A Tax Overhaul Plan Co-ops and Condos Will Love
Nov. 30, 2018 — Citizens Budget Commission proposes pegging assessments to market value.
Residents of the city’s co-ops and condominiums might soon have reason to rejoice. Ditto owners of one-, two-, and three-family homes – if the panel studying an overhaul of the city’s much-maligned property tax system adopts a new recommendation from the independent fiscal monitor Citizens Budget Commission, Bloomberg reports.
The nonpartisan group has proposed a “comprehensive redesign” of the system that would shift co-ops and condos from Class 2 into Class 1 with one-, two-, three-family homes, which face a lower effective tax rate. Effective tax rates would be increased for residential rental buildings (Class 2), utility properties (Class 3), and commercial properties (Class 4).

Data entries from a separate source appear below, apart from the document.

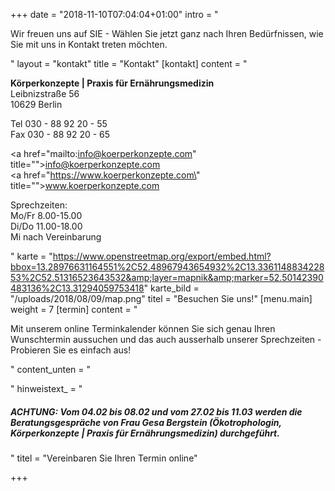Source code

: +++
date = "2018-11-10T07:04:04+01:00"
intro = "<p>Wir freuen uns auf SIE - Wählen Sie jetzt ganz nach Ihren Bedürfnissen, wie Sie mit uns in Kontakt treten möchten.</p>"
layout = "kontakt"
title = "Kontakt"
[kontakt]
content = "<p><strong>Körperkonzepte | Praxis für Ernährungsmedizin<br></strong>Leibnizstraße 56<br>10629 Berlin</p><p>Tel 030 - 88 92 20 - 55<br>Fax 030 - 88 92 20 - 65</p><p><a href=\"mailto:info@koerperkonzepte.com\" title=\"\">info@koerperkonzepte.com</a><br><a href=\"https://www.koerperkonzepte.com\" title=\"\">www.koerperkonzepte.com</a></p><p>Sprechzeiten:<br>Mo/Fr 8.00-15.00<br>Di/Do 11.00-18.00<br>Mi nach Vereinbarung</p>"
karte = "https://www.openstreetmap.org/export/embed.html?bbox=13.28976631164551%2C52.48967943654932%2C13.336114883422853%2C52.51316523643532&amp;layer=mapnik&amp;marker=52.50142390483136%2C13.31294059753418"
karte_bild = "/uploads/2018/08/09/map.png"
titel = "Besuchen Sie uns!"
[menu.main]
weight = 7
[termin]
content = "<p>Mit unserem online Terminkalender können Sie sich genau Ihren Wunschtermin aussuchen und das auch ausserhalb unserer Sprechzeiten - Probieren Sie es einfach aus!</p>"
content_unten = "<p></p>"
hinweistext_ = "<h5><strong>ACHTUNG: Vom 04.02 bis 08.02 und vom 27.02 bis 11.03 werden die Beratungsgespräche von Frau Gesa Bergstein (Ökotrophologin, Körperkonzepte | Praxis für Ernährungsmedizin) durchgeführt.</strong></h5>"
titel = "Vereinbaren Sie Ihren Termin online"

+++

Assessed values would rise in all four classes, with a shift to valuation relying on full market value, possibly adjusted to favor residential properties and households where property taxes are out of proportion to income. Under the current system, co-ops and condos are assessed not on market value but on the value of nearby rental properties. That, plus a cap on yearly rises in assessments, has led to a current state of affairs where wealthy homeowners frequently pay far less in property taxes, proportionally, than lower-income households.
The Advisory Commission on Property Tax Reform, formed in the spring by Mayor Bill de Blasio and the city council, is developing legislative proposals and other steps for next year that would introduce the first changes in the system in more than 20 years. The commission has heard comments from the public in all five boroughs, and it will hear expert testimony at a hearing on Dec. 13. It is now considering the CBC proposals.